■ **YOUR INSTRUCTIONS**
Examine the records and identify each line that includes the string "iterator". Copy those lines.

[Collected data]
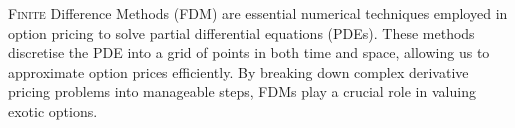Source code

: \lettrine[lines=2, lhang=0.1]{F}{inite} Difference Methods (FDM) are essential numerical techniques employed in option pricing to solve partial differential equations (PDEs). These methods discretise the PDE into a grid of points in both time and space, allowing us to approximate option prices efficiently. By breaking down complex derivative pricing problems into manageable steps, FDMs play a crucial role in valuing exotic options.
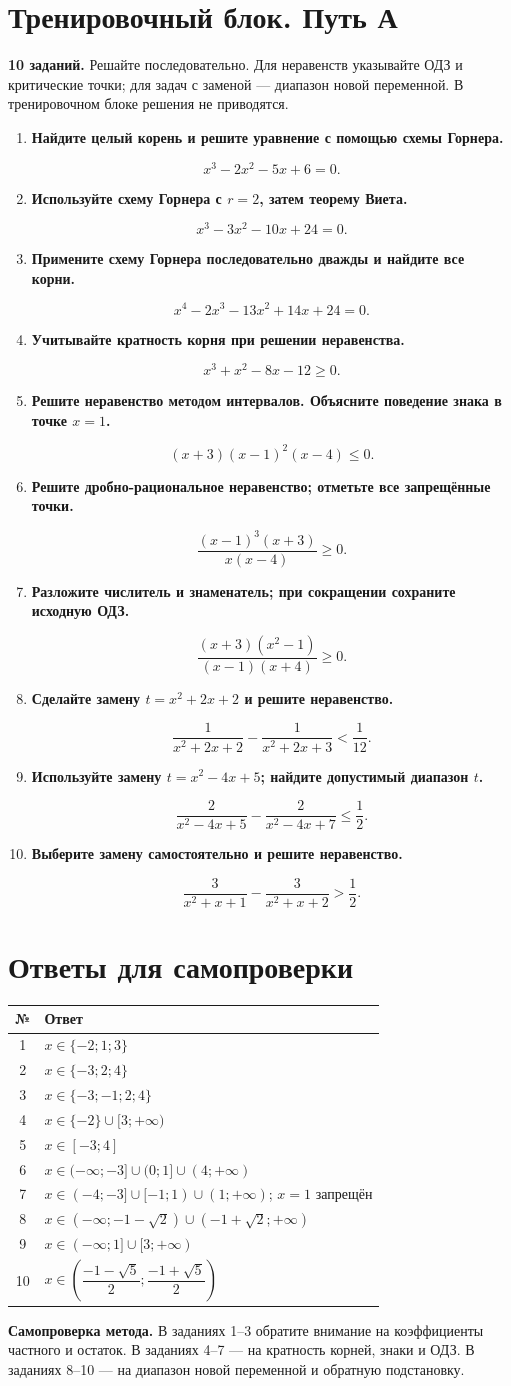 \documentclass[a4paper,12pt]{article}
\newcommand{\lessonsection}[1]{\vspace{0.3em}\section*{\color{darkaccent}#1}\vspace{-0.75em}{\color{accent}\rule{\linewidth}{0.5pt}}\vspace{0.18em}}
\newcommand{\task}[2]{\item \textbf{#1}\par\vspace{-0.2em}\[#2\]\vspace{-0.45em}}
\begin{document}
\clearpage
\lessonsection{Тренировочный блок. Путь А}
\textbf{10 заданий.} Решайте последовательно. Для неравенств указывайте ОДЗ и критические точки; для задач с заменой --- диапазон новой переменной. В тренировочном блоке решения не приводятся.
\begin{enumerate}
\task{Найдите целый корень и решите уравнение с помощью схемы Горнера.}{x^3-2x^2-5x+6=0.}
\task{Используйте схему Горнера с $r=2$, затем теорему Виета.}{x^3-3x^2-10x+24=0.}
\task{Примените схему Горнера последовательно дважды и найдите все корни.}{x^4-2x^3-13x^2+14x+24=0.}
\task{Учитывайте кратность корня при решении неравенства.}{x^3+x^2-8x-12\ge0.}
\task{Решите неравенство методом интервалов. Объясните поведение знака в точке $x=1$.}{(x+3)(x-1)^2(x-4)\le0.}
\task{Решите дробно-рациональное неравенство; отметьте все запрещённые точки.}{\frac{(x-1)^3(x+3)}{x(x-4)}\ge0.}
\task{Разложите числитель и знаменатель; при сокращении сохраните исходную ОДЗ.}{\frac{(x+3)(x^2-1)}{(x-1)(x+4)}\ge0.}
\task{Сделайте замену $t=x^2+2x+2$ и решите неравенство.}{\frac{1}{x^2+2x+2}-\frac{1}{x^2+2x+3}<\frac1{12}.}
\task{Используйте замену $t=x^2-4x+5$; найдите допустимый диапазон $t$.}{\frac{2}{x^2-4x+5}-\frac{2}{x^2-4x+7}\le\frac12.}
\task{Выберите замену самостоятельно и решите неравенство.}{\frac{3}{x^2+x+1}-\frac{3}{x^2+x+2}>\frac12.}
\end{enumerate}

\clearpage
\lessonsection{Ответы для самопроверки}
\renewcommand{\arraystretch}{1.47}
\begin{tabularx}{\linewidth}{@{}cX@{}}
\toprule
№ & Ответ\\
\midrule
1 & $x\in\{-2;1;3\}$\\
2 & $x\in\{-3;2;4\}$\\
3 & $x\in\{-3;-1;2;4\}$\\
4 & $x\in\{-2\}\cup[3;+\infty)$\\
5 & $x\in[-3;4]$\\
6 & $x\in(-\infty;-3]\cup(0;1]\cup(4;+\infty)$\\
7 & $x\in(-4;-3]\cup[-1;1)\cup(1;+\infty)$; $x=1$ запрещён\\
8 & $x\in(-\infty;-1-\sqrt2)\cup(-1+\sqrt2;+\infty)$\\
9 & $x\in(-\infty;1]\cup[3;+\infty)$\\
10 & $x\in\left(\dfrac{-1-\sqrt5}{2};\dfrac{-1+\sqrt5}{2}\right)$\\
\bottomrule
\end{tabularx}

\bigskip
\textbf{Самопроверка метода.} В заданиях 1--3 обратите внимание на коэффициенты частного и остаток. В заданиях 4--7 --- на кратность корней, знаки и ОДЗ. В заданиях 8--10 --- на диапазон новой переменной и обратную подстановку.
\end{document}
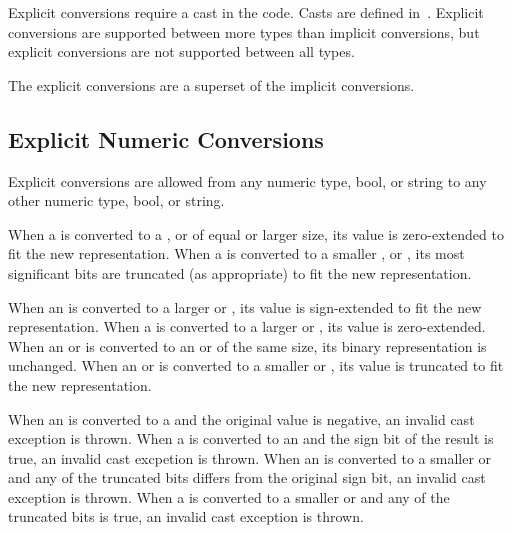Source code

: Explicit conversions require a cast in the code.  Casts are defined
in~.  Explicit conversions are supported between more
types than implicit conversions, but explicit conversions are not
supported between all types.

The explicit conversions are a superset of the implicit conversions.

\subsection{Explicit Numeric Conversions}
\label{Explicit_Numeric_Conversions}

Explicit conversions are allowed from any numeric type, bool, or
string to any other numeric type, bool, or string.  

When a  is converted to a , 
or  of equal or larger size, its value is zero-extended to fit the
new representation.  When a  is converted to a
smaller ,  or , its most significant
bits are truncated (as appropriate) to fit the new representation.

When an  is converted to a larger  or , its value is
sign-extended to fit the new representation.  
When a  is converted to a larger  or , its value
is zero-extended.
When an  or  is converted to an  or 
of the same size, its binary representation is unchanged.
When an  or  is converted to a smaller 
or , its value is truncated to fit the new representation.

When an  is converted to a  and the original value is
negative, an invalid cast exception is thrown.
When a  is converted to an  and the sign bit of the result
is true, an invalid cast excpetion is thrown.
When an  is converted to a smaller  or  and any
of the truncated bits differs from the original sign bit, an invalid cast
exception is thrown.
When a  is converted to a smaller  or  and any
of the truncated bits is true, an invalid cast exception is thrown.

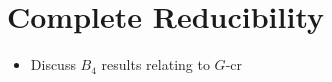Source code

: 
\chapter{Complete Reducibility}
\label{Chapter6}

\begin{itemize}
\item Discuss $B_4$ results relating to $G$-cr
\end{itemize}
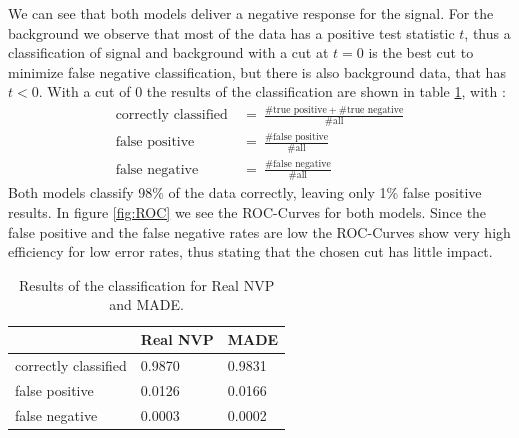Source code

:\documentclass[%
 reprint,
 amsmath,amssymb,
 aps,
]{revtex4-2}
\begin{document}
We can see that both models deliver a negative response for the signal. For the background we observe that most of the data has a positive test statistic $t$, thus a classification of signal and background with a cut at $t=0$ is the best cut to minimize false negative classification, but there is also background data, that has $t<0$. With a cut of 0 the results of the classification are shown in table \ref{tab: res}, with : 
\begin{align*}
\text{correctly classified}~&=~\frac{\# \text{true positive}+ \# \text{true negative}}{\# \text{all}}\\ \text{false positive}~&=~\frac{\# \text{false positive}}{\# \text{all}}\\
\text{false negative}~&=~\frac{\# \text{false negative}}{\# \text{all}}
\end{align*}
Both models classify 98\% of the data correctly, leaving only 1\% false positive results.
 In figure \ref{fig:ROC} we see the ROC-Curves for both models. Since the false positive and the false negative rates are low the ROC-Curves show very high efficiency for low error rates, thus stating that the chosen cut has little impact.
\begin{table}
	\centering
	\begin{tabular}{|l|l|l|}
		\hline
		& Real NVP& MADE \\
		\hline
		correctly classified & 0.9870  & 0.9831\\
		\hline
		false positive &0.0126 & 0.0166 \\
		\hline
		false negative &0.0003 & 0.0002\\
		\hline
	\end{tabular}
	\caption{Results of the classification for Real NVP and MADE. \label{tab: res}}
\end{table}
\end{document}
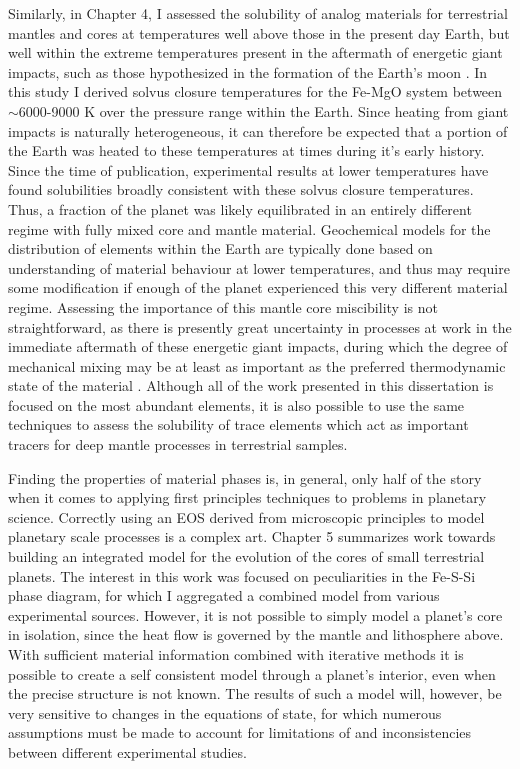 Similarly, in Chapter 4, I assessed the solubility of analog materials for
terrestrial mantles and cores at temperatures well above those in the present day
Earth, but well within the extreme temperatures present in the aftermath of energetic
giant impacts, such as those hypothesized in the formation of the Earth's moon
\citep{Cuk2012,Canup2012}. In this study I derived solvus closure temperatures for
the Fe-MgO system between $\sim$6000-9000 K over the pressure range within the Earth.
Since heating from giant impacts is naturally heterogeneous, it can therefore be
expected that a portion of the Earth was heated to these temperatures at times during
it's early history. Since the time of publication, experimental results at lower
temperatures \citep{Badro2016} have found solubilities broadly consistent with these
solvus closure temperatures. Thus, a fraction of the planet was likely equilibrated
in an entirely different regime with fully mixed core and mantle material.
Geochemical models for the distribution of elements within the Earth are typically
done based on understanding of material behaviour at lower temperatures, and thus may
require some modification if enough of the planet experienced this very different
material regime.  Assessing the importance of this mantle core miscibility is not
straightforward, as there is presently great uncertainty in processes at work in the
immediate aftermath of these energetic giant impacts, during which the degree of
mechanical mixing may be at least as important as the preferred thermodynamic state
of the material \citep{Nakajima2014,Deguen2014}. Although all of the work presented
in this dissertation is focused on the most abundant elements, it is also possible to
use the same techniques to assess the solubility of trace elements which act as
important tracers for deep mantle processes in terrestrial samples.

Finding the properties of material phases is, in general, only half of the
story when it comes to applying first principles techniques to problems in planetary
science. Correctly using an EOS derived from microscopic principles to model
planetary scale processes is a complex art. Chapter 5 summarizes work towards
building an integrated model for the evolution of the cores of small terrestrial
planets. The interest in this work was focused on peculiarities in the Fe-S-Si phase
diagram, for which I aggregated a combined model from various experimental sources.
However, it is not possible to simply model a planet's core in isolation, since the
heat flow is governed by the mantle and lithosphere above. With sufficient material
information combined with iterative methods it is possible to create a self
consistent model through a planet's interior, even when the precise structure is not
known. The results of such a model will, however, be very sensitive to changes in the
equations of state, for which numerous assumptions must be made to account for
limitations of and inconsistencies between different experimental studies.

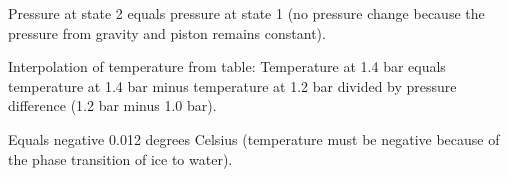 Pressure at state 2 equals pressure at state 1 (no pressure change because the pressure from gravity and piston remains constant).  

Interpolation of temperature from table:  
Temperature at 1.4 bar equals temperature at 1.4 bar minus temperature at 1.2 bar divided by pressure difference (1.2 bar minus 1.0 bar).  

Equals negative 0.012 degrees Celsius (temperature must be negative because of the phase transition of ice to water).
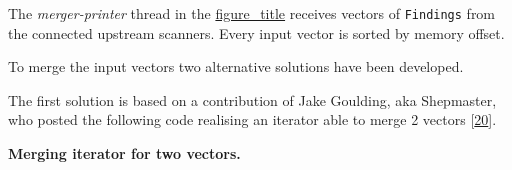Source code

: The \emph{merger-printer} thread in the
\protect\hyperlink{data-processing-and-threads}{figure\_title} receives
vectors of \texttt{Findings} from the connected upstream scanners. Every
input vector is sorted by memory offset.

To merge the input vectors two alternative solutions have been
developed.

The first solution is based on a contribution of Jake Goulding, aka
Shepmaster, who posted the following code realising an iterator able to
merge 2 vectors {[}\protect\hyperlink{goulding2015}{20}{]}.

\textbf{Merging iterator for two vectors.}

\begin{Shaded}
\begin{Highlighting}[]
 
 

 
     \NormalTok{,}
\NormalTok{\{}
\NormalTok{\}}

     \NormalTok{,}
\NormalTok{\{}
      \NormalTok{\{}
        \NormalTok{\}}
    \NormalTok{\}}
\NormalTok{\}}


\end{Highlighting}
\end{Shaded}
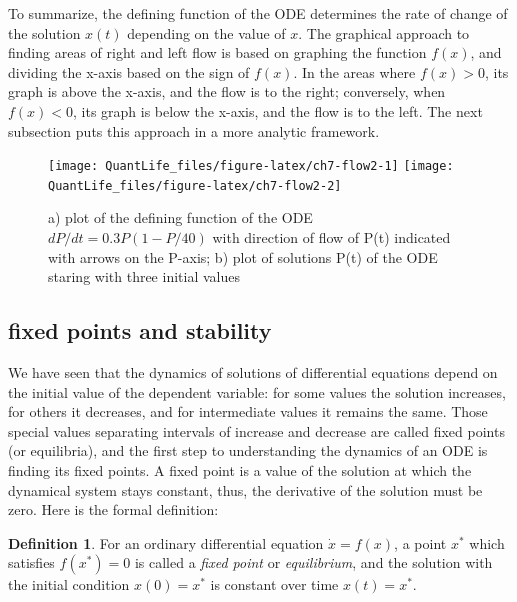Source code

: \documentclass[
]{book}
\theoremstyle{definition}
\newtheorem{definition}{Definition}[chapter]
\theoremstyle{definition}
\theoremstyle{definition}
\theoremstyle{remark}
\begin{document}
To summarize, the defining function of the ODE determines the rate of change of the solution \(x(t)\) depending on the value of \(x\). The graphical approach to finding areas of right and left flow is based on graphing the function \(f(x)\), and dividing the x-axis based on the sign of \(f(x)\). In the areas where \(f(x) > 0\), its graph is above the x-axis, and the flow is to the right; conversely, when \(f(x) < 0\), its graph is below the x-axis, and the flow is to the left. The next subsection puts this approach in a more analytic framework.

\begin{figure}

{\centering \texttt{[image: QuantLife\_files/figure-latex/ch7-flow2-1]} \texttt{[image: QuantLife\_files/figure-latex/ch7-flow2-2]} 

}

\caption{a) plot of the defining function of the ODE $dP/dt = 0.3P(1-P/40)$ with direction of flow of P(t) indicated with arrows on the P-axis; b) plot of solutions P(t) of the ODE staring with three initial values}\label{fig:ch7-flow2}
\end{figure}

\hypertarget{fixed-points-and-stability}{%
\subsection{fixed points and stability}\label{fixed-points-and-stability}}

We have seen that the dynamics of solutions of differential equations depend on the initial value of the dependent variable: for some values the solution increases, for others it decreases, and for intermediate values it remains the same. Those special values separating intervals of increase and decrease are called fixed points (or equilibria), and the first step to understanding the dynamics of an ODE is finding its fixed points. A fixed point is a value of the solution at which the dynamical system stays constant, thus, the derivative of the solution must be zero. Here is the formal definition:
\begin{definition}
\protect\hypertarget{def:def-fp}{}{\label{def:def-fp} }For an ordinary differential equation \(\dot x = f(x)\), a point \(x^*\) which satisfies \(f(x^*)=0\) is called a \emph{fixed point} or \emph{equilibrium}, and the solution with the initial condition \(x(0)=x^*\) is constant over time \(x(t)=x^*\).
\end{definition}
\end{document}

■ **RESULT FOR THIS EXERCISE**
Shepmaster, who posted the following code realising an iterator able to
\textbf{Merging iterator for two vectors.}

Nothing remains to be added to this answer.